Work to complete - On the basis of the records below, report how many lines contain the word "DELETE". Nothing else should be given.

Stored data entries
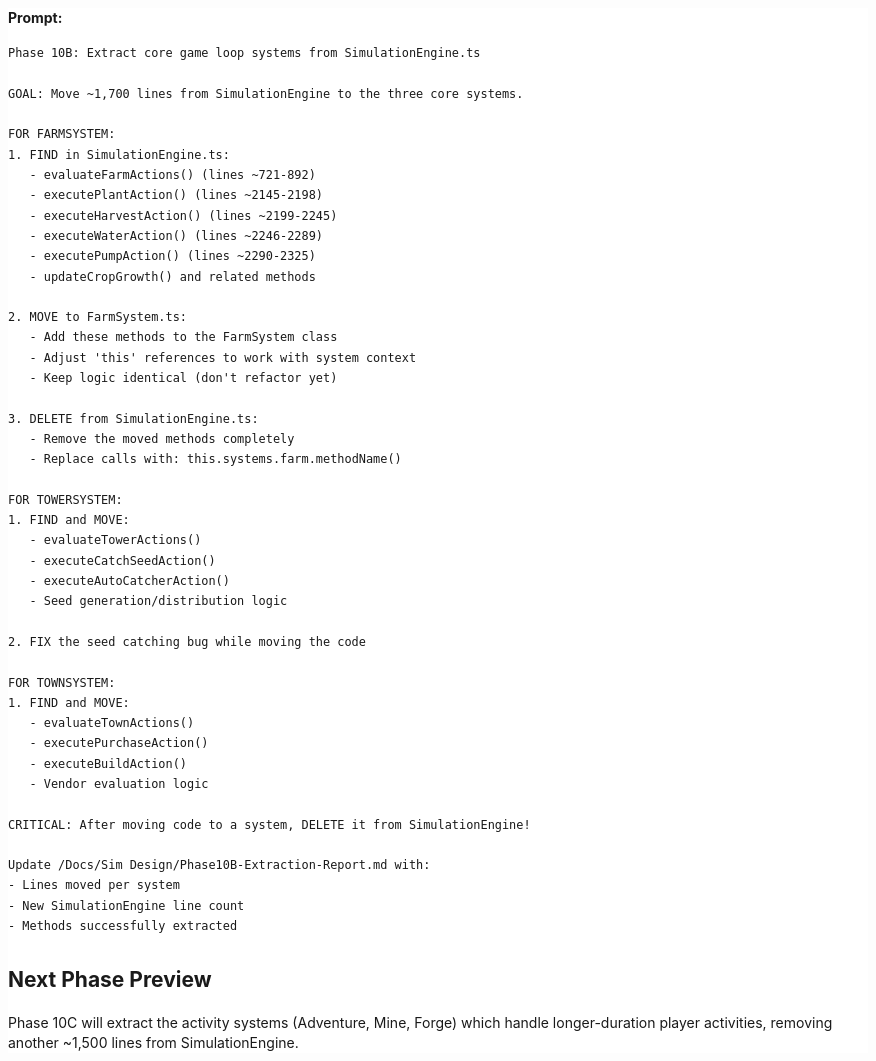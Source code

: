 **Prompt:**
```
Phase 10B: Extract core game loop systems from SimulationEngine.ts

GOAL: Move ~1,700 lines from SimulationEngine to the three core systems.

FOR FARMSYSTEM:
1. FIND in SimulationEngine.ts:
   - evaluateFarmActions() (lines ~721-892)
   - executePlantAction() (lines ~2145-2198)
   - executeHarvestAction() (lines ~2199-2245)
   - executeWaterAction() (lines ~2246-2289)
   - executePumpAction() (lines ~2290-2325)
   - updateCropGrowth() and related methods

2. MOVE to FarmSystem.ts:
   - Add these methods to the FarmSystem class
   - Adjust 'this' references to work with system context
   - Keep logic identical (don't refactor yet)

3. DELETE from SimulationEngine.ts:
   - Remove the moved methods completely
   - Replace calls with: this.systems.farm.methodName()

FOR TOWERSYSTEM:
1. FIND and MOVE:
   - evaluateTowerActions() 
   - executeCatchSeedAction()
   - executeAutoCatcherAction()
   - Seed generation/distribution logic

2. FIX the seed catching bug while moving the code

FOR TOWNSYSTEM:
1. FIND and MOVE:
   - evaluateTownActions()
   - executePurchaseAction()
   - executeBuildAction()
   - Vendor evaluation logic

CRITICAL: After moving code to a system, DELETE it from SimulationEngine!

Update /Docs/Sim Design/Phase10B-Extraction-Report.md with:
- Lines moved per system
- New SimulationEngine line count
- Methods successfully extracted
```

## Next Phase Preview
Phase 10C will extract the activity systems (Adventure, Mine, Forge) which handle longer-duration player activities, removing another ~1,500 lines from SimulationEngine.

Result of this exercise - 2